▶ **Exercise goal**: If a line in the following entries holds the string "Ambil", include it in the tally. State the total and nothing further.

▶ **Entries shown**:
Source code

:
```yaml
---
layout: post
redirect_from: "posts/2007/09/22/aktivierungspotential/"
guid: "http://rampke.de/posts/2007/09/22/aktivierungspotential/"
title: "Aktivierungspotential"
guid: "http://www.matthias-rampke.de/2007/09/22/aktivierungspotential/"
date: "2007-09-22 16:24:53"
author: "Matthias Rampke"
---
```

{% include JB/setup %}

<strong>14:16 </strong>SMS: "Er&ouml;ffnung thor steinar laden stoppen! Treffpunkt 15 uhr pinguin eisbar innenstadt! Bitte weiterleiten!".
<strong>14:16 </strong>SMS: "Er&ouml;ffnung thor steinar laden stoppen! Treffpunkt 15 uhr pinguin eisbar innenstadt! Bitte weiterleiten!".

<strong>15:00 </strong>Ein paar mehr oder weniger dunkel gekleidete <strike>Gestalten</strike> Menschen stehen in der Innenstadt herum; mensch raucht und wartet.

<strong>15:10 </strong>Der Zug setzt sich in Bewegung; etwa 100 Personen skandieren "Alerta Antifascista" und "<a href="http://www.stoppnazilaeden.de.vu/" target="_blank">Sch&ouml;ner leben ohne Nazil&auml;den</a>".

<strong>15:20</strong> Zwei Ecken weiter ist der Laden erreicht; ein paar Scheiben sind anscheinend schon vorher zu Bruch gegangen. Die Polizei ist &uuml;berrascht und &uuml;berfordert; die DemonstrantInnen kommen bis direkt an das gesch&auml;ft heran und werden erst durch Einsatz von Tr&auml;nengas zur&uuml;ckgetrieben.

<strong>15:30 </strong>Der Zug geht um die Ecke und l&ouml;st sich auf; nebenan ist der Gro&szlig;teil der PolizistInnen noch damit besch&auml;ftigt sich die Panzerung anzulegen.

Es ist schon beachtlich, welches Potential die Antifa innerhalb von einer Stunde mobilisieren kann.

---

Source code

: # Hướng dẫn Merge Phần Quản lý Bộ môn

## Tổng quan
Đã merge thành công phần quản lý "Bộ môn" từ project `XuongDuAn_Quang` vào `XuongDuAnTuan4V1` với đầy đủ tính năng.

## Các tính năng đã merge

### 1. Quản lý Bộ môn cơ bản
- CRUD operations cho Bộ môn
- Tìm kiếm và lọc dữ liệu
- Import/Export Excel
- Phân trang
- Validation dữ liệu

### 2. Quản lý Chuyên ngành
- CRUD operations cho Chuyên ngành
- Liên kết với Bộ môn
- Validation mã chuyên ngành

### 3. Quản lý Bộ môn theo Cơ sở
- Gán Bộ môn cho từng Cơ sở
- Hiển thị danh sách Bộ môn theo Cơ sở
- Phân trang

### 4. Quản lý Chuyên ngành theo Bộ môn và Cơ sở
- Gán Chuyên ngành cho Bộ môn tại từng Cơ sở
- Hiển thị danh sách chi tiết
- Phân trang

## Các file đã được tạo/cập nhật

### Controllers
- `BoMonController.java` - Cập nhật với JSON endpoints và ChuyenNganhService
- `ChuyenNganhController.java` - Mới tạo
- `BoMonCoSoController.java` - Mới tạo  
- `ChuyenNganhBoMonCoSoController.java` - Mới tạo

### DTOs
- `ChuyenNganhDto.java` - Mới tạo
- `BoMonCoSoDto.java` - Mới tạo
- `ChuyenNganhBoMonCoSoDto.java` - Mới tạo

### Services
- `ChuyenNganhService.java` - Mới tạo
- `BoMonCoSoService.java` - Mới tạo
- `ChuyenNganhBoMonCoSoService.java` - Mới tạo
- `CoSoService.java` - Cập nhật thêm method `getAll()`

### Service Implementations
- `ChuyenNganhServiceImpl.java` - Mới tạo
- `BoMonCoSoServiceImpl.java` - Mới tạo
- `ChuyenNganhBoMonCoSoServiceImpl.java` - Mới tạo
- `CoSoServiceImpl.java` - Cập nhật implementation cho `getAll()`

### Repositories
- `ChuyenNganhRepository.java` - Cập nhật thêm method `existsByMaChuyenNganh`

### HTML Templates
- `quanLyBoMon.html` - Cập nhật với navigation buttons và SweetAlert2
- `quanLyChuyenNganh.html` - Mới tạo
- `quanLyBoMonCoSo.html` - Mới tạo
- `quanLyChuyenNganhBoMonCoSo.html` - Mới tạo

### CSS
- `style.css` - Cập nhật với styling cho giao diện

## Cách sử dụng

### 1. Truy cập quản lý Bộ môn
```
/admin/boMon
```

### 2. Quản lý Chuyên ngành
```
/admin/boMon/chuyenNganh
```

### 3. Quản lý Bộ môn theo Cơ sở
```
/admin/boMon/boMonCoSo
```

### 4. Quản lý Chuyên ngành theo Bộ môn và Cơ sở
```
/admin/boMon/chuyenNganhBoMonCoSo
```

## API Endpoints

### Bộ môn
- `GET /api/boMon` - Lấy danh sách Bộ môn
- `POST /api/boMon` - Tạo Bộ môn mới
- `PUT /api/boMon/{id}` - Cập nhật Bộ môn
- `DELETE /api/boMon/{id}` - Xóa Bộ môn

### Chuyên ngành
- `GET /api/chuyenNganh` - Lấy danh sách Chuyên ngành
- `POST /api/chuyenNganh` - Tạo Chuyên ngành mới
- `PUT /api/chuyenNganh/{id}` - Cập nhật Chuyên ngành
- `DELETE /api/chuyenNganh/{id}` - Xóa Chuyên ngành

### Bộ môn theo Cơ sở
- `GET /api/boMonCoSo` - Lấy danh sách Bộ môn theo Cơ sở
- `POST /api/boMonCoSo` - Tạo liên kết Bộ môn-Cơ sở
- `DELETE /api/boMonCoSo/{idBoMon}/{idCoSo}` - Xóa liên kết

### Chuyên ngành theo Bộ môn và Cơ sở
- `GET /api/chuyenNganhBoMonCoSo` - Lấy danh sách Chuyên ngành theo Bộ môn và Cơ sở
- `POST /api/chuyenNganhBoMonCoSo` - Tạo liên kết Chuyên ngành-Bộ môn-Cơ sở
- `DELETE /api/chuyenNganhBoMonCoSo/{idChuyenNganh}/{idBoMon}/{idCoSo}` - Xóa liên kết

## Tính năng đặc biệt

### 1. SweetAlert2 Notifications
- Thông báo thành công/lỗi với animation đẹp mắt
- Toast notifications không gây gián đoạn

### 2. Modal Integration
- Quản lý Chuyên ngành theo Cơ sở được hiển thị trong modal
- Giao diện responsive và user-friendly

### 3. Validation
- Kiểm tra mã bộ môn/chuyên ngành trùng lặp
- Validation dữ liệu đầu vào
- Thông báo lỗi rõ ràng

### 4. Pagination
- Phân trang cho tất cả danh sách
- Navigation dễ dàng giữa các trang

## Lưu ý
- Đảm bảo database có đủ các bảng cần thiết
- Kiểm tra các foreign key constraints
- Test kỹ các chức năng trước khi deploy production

==

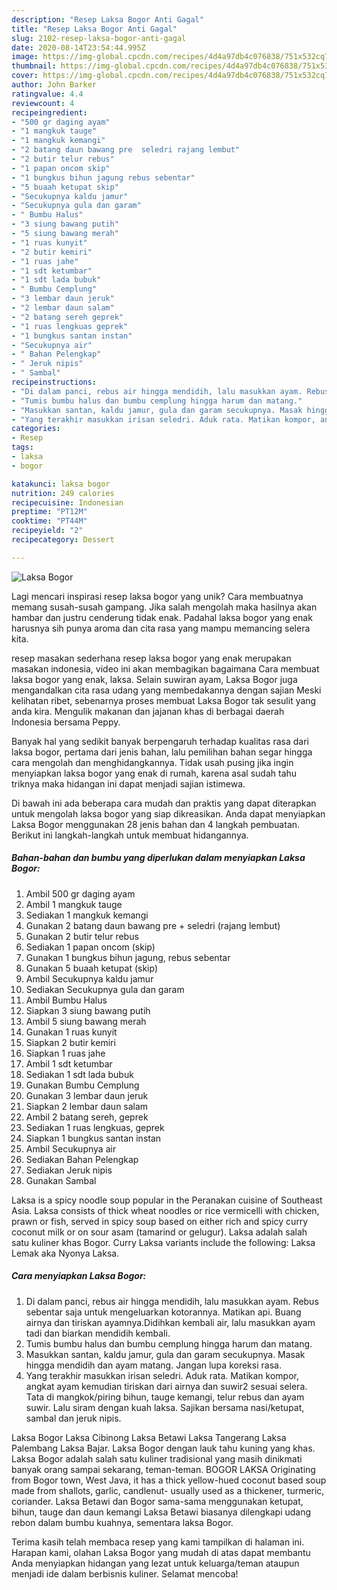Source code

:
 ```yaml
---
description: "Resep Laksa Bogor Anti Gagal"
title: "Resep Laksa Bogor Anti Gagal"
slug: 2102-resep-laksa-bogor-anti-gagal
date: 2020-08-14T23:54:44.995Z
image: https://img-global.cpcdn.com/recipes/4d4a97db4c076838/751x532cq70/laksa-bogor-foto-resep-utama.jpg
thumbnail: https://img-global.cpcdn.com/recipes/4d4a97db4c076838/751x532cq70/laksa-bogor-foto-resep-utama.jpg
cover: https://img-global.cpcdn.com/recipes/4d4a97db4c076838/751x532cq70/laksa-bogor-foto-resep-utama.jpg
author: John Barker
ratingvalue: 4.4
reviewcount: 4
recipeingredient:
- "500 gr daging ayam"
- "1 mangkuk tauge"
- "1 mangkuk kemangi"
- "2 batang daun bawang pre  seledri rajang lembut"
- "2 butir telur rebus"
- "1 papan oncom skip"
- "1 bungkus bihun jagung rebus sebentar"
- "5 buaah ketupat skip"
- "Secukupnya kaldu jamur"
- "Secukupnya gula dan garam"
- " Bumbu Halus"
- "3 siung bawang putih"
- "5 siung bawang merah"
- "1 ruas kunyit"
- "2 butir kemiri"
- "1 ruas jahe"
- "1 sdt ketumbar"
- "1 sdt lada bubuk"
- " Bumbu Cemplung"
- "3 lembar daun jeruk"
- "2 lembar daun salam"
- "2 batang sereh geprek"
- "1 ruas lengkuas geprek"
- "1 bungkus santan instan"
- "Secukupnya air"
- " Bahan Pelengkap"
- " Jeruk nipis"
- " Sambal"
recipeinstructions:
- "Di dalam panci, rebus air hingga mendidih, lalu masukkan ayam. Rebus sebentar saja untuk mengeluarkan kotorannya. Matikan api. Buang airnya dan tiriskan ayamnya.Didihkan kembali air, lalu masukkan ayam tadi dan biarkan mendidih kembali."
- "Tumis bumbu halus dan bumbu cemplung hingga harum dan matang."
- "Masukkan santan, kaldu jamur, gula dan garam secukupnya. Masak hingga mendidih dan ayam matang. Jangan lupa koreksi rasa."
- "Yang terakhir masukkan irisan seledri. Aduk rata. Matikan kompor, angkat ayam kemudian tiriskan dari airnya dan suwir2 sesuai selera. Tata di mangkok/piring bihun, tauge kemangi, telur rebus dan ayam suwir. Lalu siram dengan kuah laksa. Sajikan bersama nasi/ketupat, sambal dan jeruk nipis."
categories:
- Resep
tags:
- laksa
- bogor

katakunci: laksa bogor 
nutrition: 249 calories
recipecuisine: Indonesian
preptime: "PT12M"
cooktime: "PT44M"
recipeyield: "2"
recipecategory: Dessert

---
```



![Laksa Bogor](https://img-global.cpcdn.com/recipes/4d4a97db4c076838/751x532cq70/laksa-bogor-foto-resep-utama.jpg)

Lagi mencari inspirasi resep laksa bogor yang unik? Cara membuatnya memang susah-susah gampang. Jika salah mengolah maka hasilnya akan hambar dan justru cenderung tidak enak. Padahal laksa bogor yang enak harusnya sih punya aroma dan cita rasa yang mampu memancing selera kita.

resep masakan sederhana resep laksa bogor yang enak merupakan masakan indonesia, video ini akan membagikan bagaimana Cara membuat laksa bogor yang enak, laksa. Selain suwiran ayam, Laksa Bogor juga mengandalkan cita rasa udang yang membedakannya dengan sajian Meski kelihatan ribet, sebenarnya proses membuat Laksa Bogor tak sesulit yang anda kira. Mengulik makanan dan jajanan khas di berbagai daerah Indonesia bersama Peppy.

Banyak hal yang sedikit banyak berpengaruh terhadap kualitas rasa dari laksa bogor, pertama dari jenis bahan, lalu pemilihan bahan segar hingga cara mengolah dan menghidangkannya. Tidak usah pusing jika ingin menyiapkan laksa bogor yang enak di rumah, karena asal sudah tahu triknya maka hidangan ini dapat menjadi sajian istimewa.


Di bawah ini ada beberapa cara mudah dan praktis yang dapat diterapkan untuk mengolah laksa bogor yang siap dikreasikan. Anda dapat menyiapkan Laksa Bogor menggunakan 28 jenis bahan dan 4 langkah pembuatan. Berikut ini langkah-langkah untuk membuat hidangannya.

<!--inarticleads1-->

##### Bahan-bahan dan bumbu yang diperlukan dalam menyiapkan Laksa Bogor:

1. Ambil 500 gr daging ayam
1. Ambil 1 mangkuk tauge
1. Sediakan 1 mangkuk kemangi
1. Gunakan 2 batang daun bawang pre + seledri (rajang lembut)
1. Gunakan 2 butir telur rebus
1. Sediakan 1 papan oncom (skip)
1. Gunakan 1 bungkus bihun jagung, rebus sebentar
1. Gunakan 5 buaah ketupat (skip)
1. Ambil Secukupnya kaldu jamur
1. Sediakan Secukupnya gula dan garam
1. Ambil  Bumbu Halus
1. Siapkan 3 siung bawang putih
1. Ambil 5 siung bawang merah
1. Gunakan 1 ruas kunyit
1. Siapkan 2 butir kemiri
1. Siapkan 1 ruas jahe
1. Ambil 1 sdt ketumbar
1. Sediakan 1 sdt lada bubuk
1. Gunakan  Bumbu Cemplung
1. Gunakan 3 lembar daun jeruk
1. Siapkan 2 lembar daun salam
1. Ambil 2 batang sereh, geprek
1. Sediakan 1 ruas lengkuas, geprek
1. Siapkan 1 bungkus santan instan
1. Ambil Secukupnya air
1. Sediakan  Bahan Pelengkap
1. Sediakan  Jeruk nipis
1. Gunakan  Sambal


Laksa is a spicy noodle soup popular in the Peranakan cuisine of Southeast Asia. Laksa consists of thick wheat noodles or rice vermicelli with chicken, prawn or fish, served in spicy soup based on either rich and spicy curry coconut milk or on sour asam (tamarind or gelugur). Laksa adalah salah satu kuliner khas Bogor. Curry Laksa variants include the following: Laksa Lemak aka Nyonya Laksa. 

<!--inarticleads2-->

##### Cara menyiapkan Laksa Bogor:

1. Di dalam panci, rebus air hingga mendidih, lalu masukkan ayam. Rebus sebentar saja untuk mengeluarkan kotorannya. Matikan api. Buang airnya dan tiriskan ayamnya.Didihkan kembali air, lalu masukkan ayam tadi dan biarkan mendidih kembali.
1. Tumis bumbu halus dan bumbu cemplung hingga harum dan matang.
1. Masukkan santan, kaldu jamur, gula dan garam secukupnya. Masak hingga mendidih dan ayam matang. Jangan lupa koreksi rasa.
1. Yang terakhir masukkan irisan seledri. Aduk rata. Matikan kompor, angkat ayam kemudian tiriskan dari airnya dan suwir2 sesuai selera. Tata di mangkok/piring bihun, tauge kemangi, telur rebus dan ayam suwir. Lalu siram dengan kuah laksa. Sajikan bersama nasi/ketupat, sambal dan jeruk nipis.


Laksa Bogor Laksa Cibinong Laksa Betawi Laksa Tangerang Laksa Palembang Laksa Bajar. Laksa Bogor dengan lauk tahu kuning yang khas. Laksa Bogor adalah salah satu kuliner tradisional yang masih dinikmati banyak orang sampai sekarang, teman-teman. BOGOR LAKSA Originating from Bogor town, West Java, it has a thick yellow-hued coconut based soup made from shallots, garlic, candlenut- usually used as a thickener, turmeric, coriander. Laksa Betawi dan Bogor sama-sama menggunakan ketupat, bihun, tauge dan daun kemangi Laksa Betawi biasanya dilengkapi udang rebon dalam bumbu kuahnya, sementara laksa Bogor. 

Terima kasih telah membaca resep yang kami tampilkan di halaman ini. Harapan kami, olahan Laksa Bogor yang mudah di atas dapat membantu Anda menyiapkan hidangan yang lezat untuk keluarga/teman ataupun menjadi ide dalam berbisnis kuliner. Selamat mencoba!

▶ **Problem solution**: 8